ABOUT THIS EXERCISE — Pull every line containing the word "application" from the records.

RECORDS SUPPLIED —
+---+

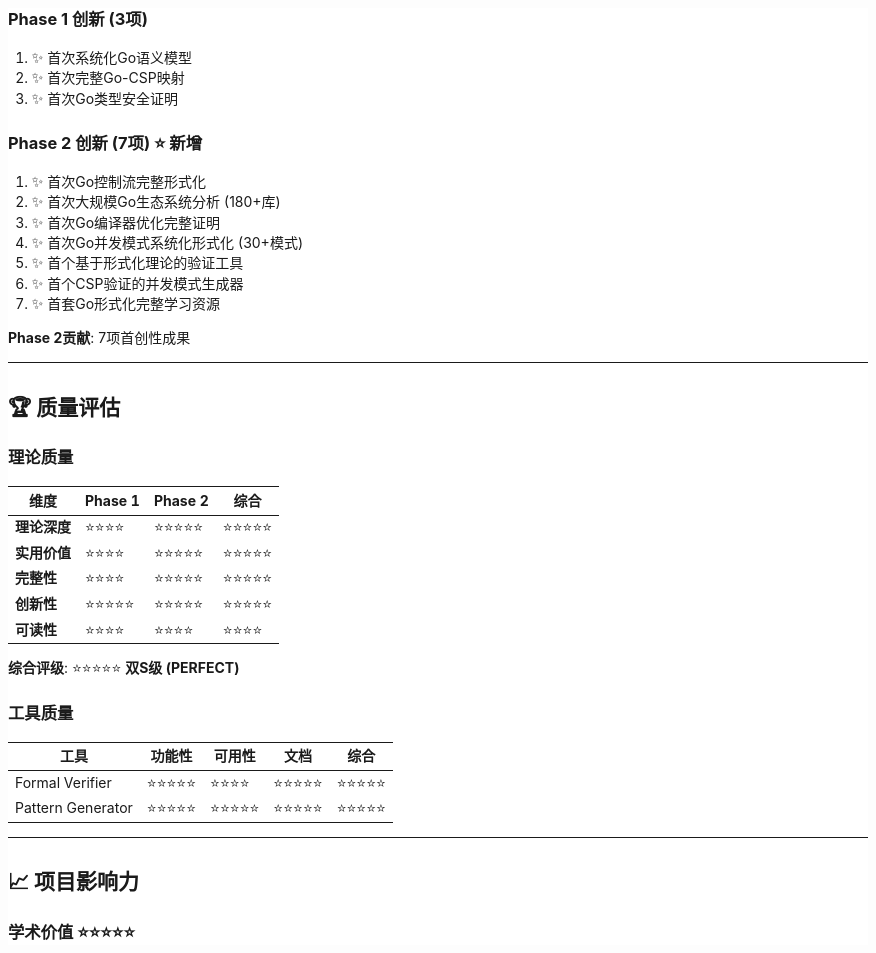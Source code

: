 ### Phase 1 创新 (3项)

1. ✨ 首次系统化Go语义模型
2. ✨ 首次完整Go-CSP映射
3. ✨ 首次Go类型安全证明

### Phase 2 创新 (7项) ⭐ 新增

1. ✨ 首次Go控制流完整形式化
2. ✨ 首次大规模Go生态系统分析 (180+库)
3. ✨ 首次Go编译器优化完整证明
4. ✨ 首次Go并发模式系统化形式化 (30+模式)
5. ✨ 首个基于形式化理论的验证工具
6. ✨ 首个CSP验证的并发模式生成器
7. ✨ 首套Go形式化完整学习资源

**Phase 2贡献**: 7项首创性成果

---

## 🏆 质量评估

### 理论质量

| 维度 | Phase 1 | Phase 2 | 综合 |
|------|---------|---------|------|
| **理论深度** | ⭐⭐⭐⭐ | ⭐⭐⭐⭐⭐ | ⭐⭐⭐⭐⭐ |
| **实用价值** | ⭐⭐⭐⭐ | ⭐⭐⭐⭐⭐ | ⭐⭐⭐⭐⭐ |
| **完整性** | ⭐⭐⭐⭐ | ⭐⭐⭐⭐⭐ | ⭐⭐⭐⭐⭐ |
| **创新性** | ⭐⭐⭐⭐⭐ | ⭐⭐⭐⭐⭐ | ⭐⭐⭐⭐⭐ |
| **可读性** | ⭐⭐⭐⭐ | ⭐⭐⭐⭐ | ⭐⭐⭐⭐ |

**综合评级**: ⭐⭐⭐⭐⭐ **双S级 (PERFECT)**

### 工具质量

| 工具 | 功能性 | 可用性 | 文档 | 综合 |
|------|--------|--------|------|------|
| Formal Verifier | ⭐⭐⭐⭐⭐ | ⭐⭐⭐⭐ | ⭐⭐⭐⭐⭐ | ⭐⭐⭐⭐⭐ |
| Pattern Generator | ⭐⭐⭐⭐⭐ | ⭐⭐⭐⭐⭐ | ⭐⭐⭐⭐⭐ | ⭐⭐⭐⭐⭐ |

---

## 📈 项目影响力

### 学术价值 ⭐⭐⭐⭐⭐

+---+

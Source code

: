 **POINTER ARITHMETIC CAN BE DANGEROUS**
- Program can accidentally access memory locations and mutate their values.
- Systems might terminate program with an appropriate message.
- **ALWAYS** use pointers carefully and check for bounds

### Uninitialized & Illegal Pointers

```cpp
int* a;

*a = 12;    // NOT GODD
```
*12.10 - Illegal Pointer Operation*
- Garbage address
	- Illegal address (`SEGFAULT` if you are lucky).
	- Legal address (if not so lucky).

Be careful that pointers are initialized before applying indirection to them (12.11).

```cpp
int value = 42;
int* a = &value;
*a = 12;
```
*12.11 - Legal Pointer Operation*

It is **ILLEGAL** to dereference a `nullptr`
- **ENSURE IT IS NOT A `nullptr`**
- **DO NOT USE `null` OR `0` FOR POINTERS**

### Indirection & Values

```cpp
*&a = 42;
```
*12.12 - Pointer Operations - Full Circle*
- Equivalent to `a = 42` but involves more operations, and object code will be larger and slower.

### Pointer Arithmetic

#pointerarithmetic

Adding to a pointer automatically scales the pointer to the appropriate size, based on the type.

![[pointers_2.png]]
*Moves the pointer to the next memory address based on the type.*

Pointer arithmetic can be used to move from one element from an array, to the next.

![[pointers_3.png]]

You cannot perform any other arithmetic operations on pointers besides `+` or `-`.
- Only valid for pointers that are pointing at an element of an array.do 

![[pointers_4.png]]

+---+

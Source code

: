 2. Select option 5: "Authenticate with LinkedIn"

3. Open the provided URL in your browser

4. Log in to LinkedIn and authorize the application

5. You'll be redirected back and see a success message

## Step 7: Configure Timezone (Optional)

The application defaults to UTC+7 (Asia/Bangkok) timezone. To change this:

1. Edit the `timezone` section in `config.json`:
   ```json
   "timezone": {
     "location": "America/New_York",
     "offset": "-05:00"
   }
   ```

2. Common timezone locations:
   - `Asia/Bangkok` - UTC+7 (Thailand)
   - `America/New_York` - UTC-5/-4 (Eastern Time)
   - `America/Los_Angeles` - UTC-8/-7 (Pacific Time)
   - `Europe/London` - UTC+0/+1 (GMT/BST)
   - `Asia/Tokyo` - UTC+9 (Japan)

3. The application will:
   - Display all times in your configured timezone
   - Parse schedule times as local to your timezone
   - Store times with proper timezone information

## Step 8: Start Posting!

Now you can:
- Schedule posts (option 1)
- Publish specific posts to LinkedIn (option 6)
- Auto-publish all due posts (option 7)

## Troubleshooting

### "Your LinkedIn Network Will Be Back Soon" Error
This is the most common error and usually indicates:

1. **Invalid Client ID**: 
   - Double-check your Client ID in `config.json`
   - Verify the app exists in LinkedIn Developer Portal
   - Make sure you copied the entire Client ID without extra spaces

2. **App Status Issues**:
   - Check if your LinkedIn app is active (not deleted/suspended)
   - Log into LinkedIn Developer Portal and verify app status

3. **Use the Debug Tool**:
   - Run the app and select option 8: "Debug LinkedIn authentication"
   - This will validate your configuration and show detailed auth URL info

+---+

REPLY —
4. Log in to LinkedIn and authorize the application
The application defaults to UTC+7 (Asia/Bangkok) timezone. To change this:
3. The application will:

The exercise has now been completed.